Department of Psychology, Åbo Akademi University, Turku, Finland; Department of Psychology, Faculty of Medicine, University of Helsinki, Helsinki, Finland; Department of Psychology, University of Turku, Turku, Finland.
Department of Integrative Medical Biology, Umeå University, Umeå, Sweden; Umeå Center for Functional Brain Imaging (UFBI), Umeå University, Umeå, Sweden; Department of Radiation Sciences, Umeå University, Umeå, Sweden.
Neurosci Biobehav Rev. 2018 Oct;93:108-122. doi: 10.1016/j.neubiorev.2018.03.019. Epub 2018 Mar 21.
The present meta-analytic study examined brain activation changes following working memory (WM) training, a form of cognitive training that has attracted considerable interest. Comparisons with perceptual-motor (PM) learning revealed that WM training engages domain-general large-scale networks for learning encompassing the dorsal attention and salience networks, sensory areas, and striatum. Also the dynamics of the training-induced brain activation changes within these networks showed a high overlap between WM and PM training. The distinguishing feature for WM training was the consistent modulation of the dorso- and ventrolateral prefrontal cortex (DLPFC/VLPFC) activity. The strongest candidate for mediating transfer to similar untrained WM tasks was the frontostriatal system, showing higher striatal and VLPFC activations, and lower DLPFC activations after training. Modulation of transfer-related areas occurred mostly with longer training periods. Overall, our findings place WM training effects into a general perception-action cycle, where some modulations may depend on the specific cognitive demands of a training task.
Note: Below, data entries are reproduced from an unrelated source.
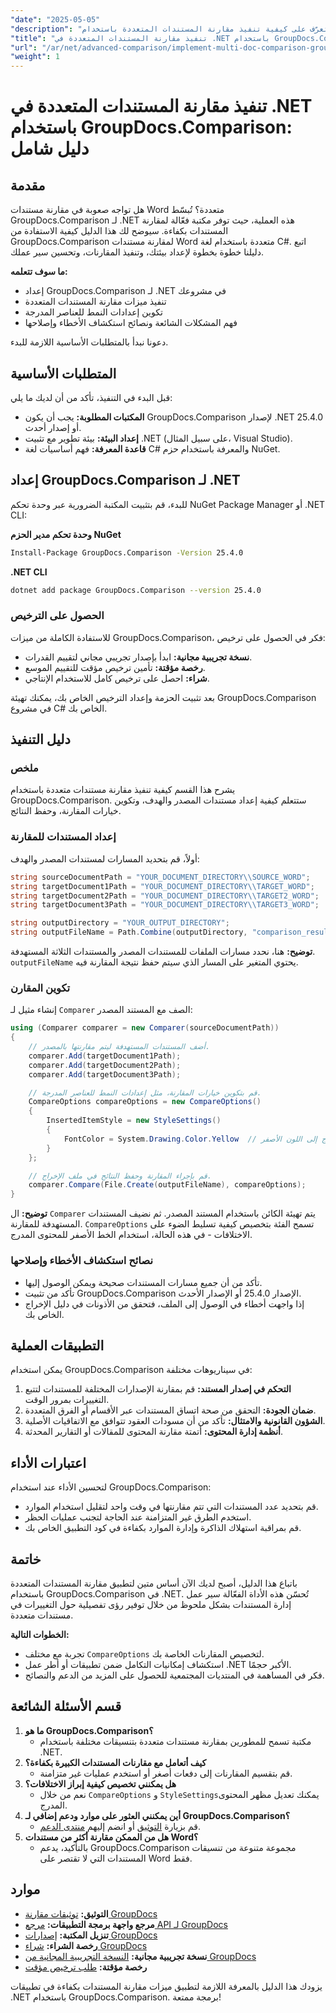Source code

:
 ```yaml
---
"date": "2025-05-05"
"description": "تعرّف على كيفية تنفيذ مقارنة المستندات المتعددة باستخدام GroupDocs.Comparison لـ .NET. يغطي هذا الدليل الإعداد والتكوين والتطبيقات العملية."
"title": "تنفيذ مقارنة المستندات المتعددة في .NET باستخدام GroupDocs.Comparison"
"url": "/ar/net/advanced-comparison/implement-multi-doc-comparison-groupdocs-net/"
"weight": 1
---
```


# تنفيذ مقارنة المستندات المتعددة في .NET باستخدام GroupDocs.Comparison: دليل شامل

## مقدمة

هل تواجه صعوبة في مقارنة مستندات Word متعددة؟ تُبسّط GroupDocs.Comparison لـ .NET هذه العملية، حيث توفر مكتبة فعّالة لمقارنة المستندات بكفاءة. سيوضح لك هذا الدليل كيفية الاستفادة من GroupDocs.Comparison لمقارنة مستندات Word متعددة باستخدام لغة C#. اتبع دليلنا خطوة بخطوة لإعداد بيئتك، وتنفيذ المقارنات، وتحسين سير عملك.

**ما سوف تتعلمه:**
- إعداد GroupDocs.Comparison لـ .NET في مشروعك
- تنفيذ ميزات مقارنة المستندات المتعددة
- تكوين إعدادات النمط للعناصر المدرجة
- فهم المشكلات الشائعة ونصائح استكشاف الأخطاء وإصلاحها

دعونا نبدأ بالمتطلبات الأساسية اللازمة للبدء.

## المتطلبات الأساسية

قبل البدء في التنفيذ، تأكد من أن لديك ما يلي:
- **المكتبات المطلوبة:** يجب أن يكون GroupDocs.Comparison لإصدار .NET 25.4.0 أو إصدار أحدث.
- **إعداد البيئة:** بيئة تطوير مع تثبيت .NET (على سبيل المثال، Visual Studio).
- **قاعدة المعرفة:** فهم أساسيات لغة C# والمعرفة باستخدام حزم NuGet.

## إعداد GroupDocs.Comparison لـ .NET

للبدء، قم بتثبيت المكتبة الضرورية عبر وحدة تحكم NuGet Package Manager أو .NET CLI:

**وحدة تحكم مدير الحزم NuGet**
```bash
Install-Package GroupDocs.Comparison -Version 25.4.0
```

**.NET CLI**
```bash
dotnet add package GroupDocs.Comparison --version 25.4.0
```

### الحصول على الترخيص

للاستفادة الكاملة من ميزات GroupDocs.Comparison، فكر في الحصول على ترخيص:
- **نسخة تجريبية مجانية:** ابدأ بإصدار تجريبي مجاني لتقييم القدرات.
- **رخصة مؤقتة:** تأمين ترخيص مؤقت للتقييم الموسع.
- **شراء:** احصل على ترخيص كامل للاستخدام الإنتاجي.

بعد تثبيت الحزمة وإعداد الترخيص الخاص بك، يمكنك تهيئة GroupDocs.Comparison في مشروع C# الخاص بك.

## دليل التنفيذ

### ملخص
يشرح هذا القسم كيفية تنفيذ مقارنة مستندات متعددة باستخدام GroupDocs.Comparison. ستتعلم كيفية إعداد مستندات المصدر والهدف، وتكوين خيارات المقارنة، وحفظ النتائج.

### إعداد المستندات للمقارنة
أولاً، قم بتحديد المسارات لمستندات المصدر والهدف:
```csharp
string sourceDocumentPath = "YOUR_DOCUMENT_DIRECTORY\\SOURCE_WORD";
string targetDocument1Path = "YOUR_DOCUMENT_DIRECTORY\\TARGET_WORD";
string targetDocument2Path = "YOUR_DOCUMENT_DIRECTORY\\TARGET2_WORD";
string targetDocument3Path = "YOUR_DOCUMENT_DIRECTORY\\TARGET3_WORD";

string outputDirectory = "YOUR_OUTPUT_DIRECTORY";
string outputFileName = Path.Combine(outputDirectory, "comparison_result.docx");
```
**توضيح:** هنا، نحدد مسارات الملفات للمستندات المصدر والمستندات الثلاثة المستهدفة. `outputFileName` يحتوي المتغير على المسار الذي سيتم حفظ نتيجة المقارنة فيه.

### تكوين المقارن
إنشاء مثيل لـ `Comparer` الصف مع المستند المصدر:
```csharp
using (Comparer comparer = new Comparer(sourceDocumentPath))
{
    // أضف المستندات المستهدفة ليتم مقارنتها بالمصدر.
    comparer.Add(targetDocument1Path);
    comparer.Add(targetDocument2Path);
    comparer.Add(targetDocument3Path);

    // قم بتكوين خيارات المقارنة، مثل إعدادات النمط للعناصر المدرجة.
    CompareOptions compareOptions = new CompareOptions()
    {
        InsertedItemStyle = new StyleSettings()
        {
            FontColor = System.Drawing.Color.Yellow  // تعيين لون الخط للمحتوى المدرج إلى اللون الأصفر.
        }
    };

    // قم بإجراء المقارنة وحفظ النتائج في ملف الإخراج.
    comparer.Compare(File.Create(outputFileName), compareOptions);
}
```
**توضيح:** ال `Comparer` يتم تهيئة الكائن باستخدام المستند المصدر. ثم نضيف المستندات المستهدفة للمقارنة. `CompareOptions` تسمح الفئة بتخصيص كيفية تسليط الضوء على الاختلافات - في هذه الحالة، استخدام الخط الأصفر للمحتوى المدرج.

### نصائح استكشاف الأخطاء وإصلاحها
- تأكد من أن جميع مسارات المستندات صحيحة ويمكن الوصول إليها.
- تأكد من تثبيت GroupDocs.Comparison الإصدار 25.4.0 أو الإصدار الأحدث.
- إذا واجهت أخطاء في الوصول إلى الملف، فتحقق من الأذونات في دليل الإخراج الخاص بك.

## التطبيقات العملية
يمكن استخدام GroupDocs.Comparison في سيناريوهات مختلفة:
1. **التحكم في إصدار المستند:** قم بمقارنة الإصدارات المختلفة للمستندات لتتبع التغييرات بمرور الوقت.
2. **ضمان الجودة:** التحقق من صحة اتساق المستندات عبر الأقسام أو الفرق المتعددة.
3. **الشؤون القانونية والامتثال:** تأكد من أن مسودات العقود تتوافق مع الاتفاقيات الأصلية.
4. **أنظمة إدارة المحتوى:** أتمتة مقارنة المحتوى للمقالات أو التقارير المحدثة.

## اعتبارات الأداء
لتحسين الأداء عند استخدام GroupDocs.Comparison:
- قم بتحديد عدد المستندات التي تتم مقارنتها في وقت واحد لتقليل استخدام الموارد.
- استخدم الطرق غير المتزامنة عند الحاجة لتجنب عمليات الحظر.
- قم بمراقبة استهلاك الذاكرة وإدارة الموارد بكفاءة في كود التطبيق الخاص بك.

## خاتمة
باتباع هذا الدليل، أصبح لديك الآن أساس متين لتطبيق مقارنة المستندات المتعددة باستخدام GroupDocs.Comparison في .NET. تُحسّن هذه الأداة الفعّالة سير عمل إدارة المستندات بشكل ملحوظ من خلال توفير رؤى تفصيلية حول التغييرات في مستندات متعددة.

**الخطوات التالية:**
- تجربة مع مختلف `CompareOptions` لتخصيص المقارنات الخاصة بك.
- استكشاف إمكانيات التكامل ضمن تطبيقات أو أطر عمل .NET الأكبر حجمًا.
- فكر في المساهمة في المنتديات المجتمعية للحصول على المزيد من الدعم والنصائح.

## قسم الأسئلة الشائعة
1. **ما هو GroupDocs.Comparison؟**
   - مكتبة تسمح للمطورين بمقارنة مستندات متعددة بتنسيقات مختلفة باستخدام .NET.
2. **كيف أتعامل مع مقارنات المستندات الكبيرة بكفاءة؟**
   - قم بتقسيم المقارنات إلى دفعات أصغر أو استخدم عمليات غير متزامنة.
3. **هل يمكنني تخصيص كيفية إبراز الاختلافات؟**
   - نعم من خلال `CompareOptions` و `StyleSettings`يمكنك تعديل مظهر المحتوى المدرج.
4. **أين يمكنني العثور على موارد ودعم إضافي لـ GroupDocs.Comparison؟**
   - قم بزيارة [التوثيق](https://docs.groupdocs.com/comparison/net/) أو انضم إليهم [منتدى الدعم](https://forum.groupdocs.com/c/comparison/).
5. **هل من الممكن مقارنة أكثر من مستندات Word؟**
   - بالتأكيد، يدعم GroupDocs.Comparison مجموعة متنوعة من تنسيقات المستندات التي لا تقتصر على Word فقط.

## موارد
- **التوثيق:** [توثيقات مقارنة GroupDocs](https://docs.groupdocs.com/comparison/net/)
- **مرجع واجهة برمجة التطبيقات:** [مرجع API لـ GroupDocs](https://reference.groupdocs.com/comparison/net/)
- **تنزيل المكتبة:** [إصدارات GroupDocs](https://releases.groupdocs.com/comparison/net/)
- **رخصة الشراء:** [شراء GroupDocs](https://purchase.groupdocs.com/buy)
- **نسخة تجريبية مجانية:** [النسخة التجريبية المجانية من GroupDocs](https://releases.groupdocs.com/comparison/net/)
- **رخصة مؤقتة:** [طلب ترخيص مؤقت](https://purchase.groupdocs.com/temporary-license/)

يزودك هذا الدليل بالمعرفة اللازمة لتطبيق ميزات مقارنة المستندات بكفاءة في تطبيقات .NET باستخدام GroupDocs.Comparison. برمجة ممتعة!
本荟萃分析研究考察了工作记忆(WM)训练后的大脑激活变化,WM 训练是一种引起广泛关注的认知训练形式。与知觉运动(PM)学习的比较表明,WM 训练涉及用于学习的领域一般性大规模网络,包括背侧注意和突显网络、感觉区域和纹状体。此外,这些网络中训练诱导的大脑激活变化的动态在 WM 和 PM 训练之间表现出高度重叠。WM 训练的区别特征是背外侧前额叶皮层(DLPFC/VLPFC)活动的一致调节。介导向类似未经训练的 WM 任务转移的最强候选者是额纹状体系统,其表现为训练后纹状体和 VLPFC 的激活增加,而 DLPFC 的激活减少。转移相关区域的调节主要发生在较长的训练期内。总的来说,我们的发现将 WM 训练效果置于一般的感知-动作循环中,其中一些调节可能取决于训练任务的特定认知要求。